» EXERCISE DIRECTIONS
The records should be written out in full, with nothing altered.

» EXTRACTED MATERIAL
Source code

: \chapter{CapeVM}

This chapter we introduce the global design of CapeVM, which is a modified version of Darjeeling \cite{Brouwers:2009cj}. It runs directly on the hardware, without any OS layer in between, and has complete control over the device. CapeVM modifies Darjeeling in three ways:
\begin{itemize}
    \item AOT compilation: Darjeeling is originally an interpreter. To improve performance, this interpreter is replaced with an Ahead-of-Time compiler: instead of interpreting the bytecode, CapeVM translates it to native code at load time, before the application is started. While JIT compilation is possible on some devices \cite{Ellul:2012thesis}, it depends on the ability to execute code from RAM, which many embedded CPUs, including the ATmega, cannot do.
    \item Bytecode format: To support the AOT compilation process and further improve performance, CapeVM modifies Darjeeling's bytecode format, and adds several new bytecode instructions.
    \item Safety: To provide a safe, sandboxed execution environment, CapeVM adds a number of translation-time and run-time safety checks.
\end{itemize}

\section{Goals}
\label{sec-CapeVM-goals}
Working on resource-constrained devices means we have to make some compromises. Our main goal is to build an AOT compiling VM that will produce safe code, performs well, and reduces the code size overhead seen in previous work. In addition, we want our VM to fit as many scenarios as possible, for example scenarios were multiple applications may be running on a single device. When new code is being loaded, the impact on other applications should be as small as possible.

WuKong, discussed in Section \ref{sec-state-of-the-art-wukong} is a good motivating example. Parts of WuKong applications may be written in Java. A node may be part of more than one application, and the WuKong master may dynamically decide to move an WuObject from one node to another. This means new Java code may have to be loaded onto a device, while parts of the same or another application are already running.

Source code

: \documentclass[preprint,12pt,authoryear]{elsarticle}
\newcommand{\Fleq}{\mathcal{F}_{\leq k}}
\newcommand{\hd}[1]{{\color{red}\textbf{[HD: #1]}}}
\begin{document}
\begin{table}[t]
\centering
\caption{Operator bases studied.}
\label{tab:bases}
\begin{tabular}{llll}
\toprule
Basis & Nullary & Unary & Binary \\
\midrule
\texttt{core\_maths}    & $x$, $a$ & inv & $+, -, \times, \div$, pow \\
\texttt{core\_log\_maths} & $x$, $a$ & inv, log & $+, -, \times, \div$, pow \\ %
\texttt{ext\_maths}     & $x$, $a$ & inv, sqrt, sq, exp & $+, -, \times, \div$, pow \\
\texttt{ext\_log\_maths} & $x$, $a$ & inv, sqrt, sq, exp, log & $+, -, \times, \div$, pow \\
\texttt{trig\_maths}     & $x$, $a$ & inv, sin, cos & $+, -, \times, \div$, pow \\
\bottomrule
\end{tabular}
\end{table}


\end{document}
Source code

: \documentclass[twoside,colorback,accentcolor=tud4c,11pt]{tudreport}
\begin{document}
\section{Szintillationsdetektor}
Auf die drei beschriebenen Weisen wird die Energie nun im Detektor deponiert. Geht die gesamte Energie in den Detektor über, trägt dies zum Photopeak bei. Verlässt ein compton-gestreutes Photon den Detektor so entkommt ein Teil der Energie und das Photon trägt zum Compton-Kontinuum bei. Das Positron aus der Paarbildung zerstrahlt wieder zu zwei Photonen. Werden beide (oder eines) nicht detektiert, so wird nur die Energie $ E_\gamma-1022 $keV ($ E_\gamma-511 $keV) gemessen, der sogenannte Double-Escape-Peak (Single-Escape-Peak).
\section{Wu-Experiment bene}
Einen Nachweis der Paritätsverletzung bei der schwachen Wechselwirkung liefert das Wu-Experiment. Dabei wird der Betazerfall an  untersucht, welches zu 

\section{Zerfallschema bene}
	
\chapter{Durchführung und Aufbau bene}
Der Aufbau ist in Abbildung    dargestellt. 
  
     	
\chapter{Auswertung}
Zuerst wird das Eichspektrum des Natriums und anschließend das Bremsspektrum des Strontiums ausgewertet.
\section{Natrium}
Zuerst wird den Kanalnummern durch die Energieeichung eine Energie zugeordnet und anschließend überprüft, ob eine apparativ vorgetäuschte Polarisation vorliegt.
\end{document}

» RESPONSE FOR THIS EXERCISE
Source code

: \chapter{CapeVM}

This chapter we introduce the global design of CapeVM, which is a modified version of Darjeeling \cite{Brouwers:2009cj}. It runs directly on the hardware, without any OS layer in between, and has complete control over the device. CapeVM modifies Darjeeling in three ways:
\begin{itemize}
    \item AOT compilation: Darjeeling is originally an interpreter. To improve performance, this interpreter is replaced with an Ahead-of-Time compiler: instead of interpreting the bytecode, CapeVM translates it to native code at load time, before the application is started. While JIT compilation is possible on some devices \cite{Ellul:2012thesis}, it depends on the ability to execute code from RAM, which many embedded CPUs, including the ATmega, cannot do.
    \item Bytecode format: To support the AOT compilation process and further improve performance, CapeVM modifies Darjeeling's bytecode format, and adds several new bytecode instructions.
    \item Safety: To provide a safe, sandboxed execution environment, CapeVM adds a number of translation-time and run-time safety checks.
\end{itemize}

\section{Goals}
\label{sec-CapeVM-goals}
Working on resource-constrained devices means we have to make some compromises. Our main goal is to build an AOT compiling VM that will produce safe code, performs well, and reduces the code size overhead seen in previous work. In addition, we want our VM to fit as many scenarios as possible, for example scenarios were multiple applications may be running on a single device. When new code is being loaded, the impact on other applications should be as small as possible.

WuKong, discussed in Section \ref{sec-state-of-the-art-wukong} is a good motivating example. Parts of WuKong applications may be written in Java. A node may be part of more than one application, and the WuKong master may dynamically decide to move an WuObject from one node to another. This means new Java code may have to be loaded onto a device, while parts of the same or another application are already running.

Source code

: \documentclass[preprint,12pt,authoryear]{elsarticle}
\newcommand{\Fleq}{\mathcal{F}_{\leq k}}
\newcommand{\hd}[1]{{\color{red}\textbf{[HD: #1]}}}
\begin{document}
\begin{table}[t]
\centering
\caption{Operator bases studied.}
\label{tab:bases}
\begin{tabular}{llll}
\toprule
Basis & Nullary & Unary & Binary \\
\midrule
\texttt{core\_maths}    & $x$, $a$ & inv & $+, -, \times, \div$, pow \\
\texttt{core\_log\_maths} & $x$, $a$ & inv, log & $+, -, \times, \div$, pow \\ %
\texttt{ext\_maths}     & $x$, $a$ & inv, sqrt, sq, exp & $+, -, \times, \div$, pow \\
\texttt{ext\_log\_maths} & $x$, $a$ & inv, sqrt, sq, exp, log & $+, -, \times, \div$, pow \\
\texttt{trig\_maths}     & $x$, $a$ & inv, sin, cos & $+, -, \times, \div$, pow \\
\bottomrule
\end{tabular}
\end{table}


\end{document}
Source code

: \documentclass[twoside,colorback,accentcolor=tud4c,11pt]{tudreport}
\begin{document}
\section{Szintillationsdetektor}
Auf die drei beschriebenen Weisen wird die Energie nun im Detektor deponiert. Geht die gesamte Energie in den Detektor über, trägt dies zum Photopeak bei. Verlässt ein compton-gestreutes Photon den Detektor so entkommt ein Teil der Energie und das Photon trägt zum Compton-Kontinuum bei. Das Positron aus der Paarbildung zerstrahlt wieder zu zwei Photonen. Werden beide (oder eines) nicht detektiert, so wird nur die Energie $ E_\gamma-1022 $keV ($ E_\gamma-511 $keV) gemessen, der sogenannte Double-Escape-Peak (Single-Escape-Peak).
\section{Wu-Experiment bene}
Einen Nachweis der Paritätsverletzung bei der schwachen Wechselwirkung liefert das Wu-Experiment. Dabei wird der Betazerfall an  untersucht, welches zu 

\section{Zerfallschema bene}
	
\chapter{Durchführung und Aufbau bene}
Der Aufbau ist in Abbildung    dargestellt. 
  
     	
\chapter{Auswertung}
Zuerst wird das Eichspektrum des Natriums und anschließend das Bremsspektrum des Strontiums ausgewertet.
\section{Natrium}
Zuerst wird den Kanalnummern durch die Energieeichung eine Energie zugeordnet und anschließend überprüft, ob eine apparativ vorgetäuschte Polarisation vorliegt.
\end{document}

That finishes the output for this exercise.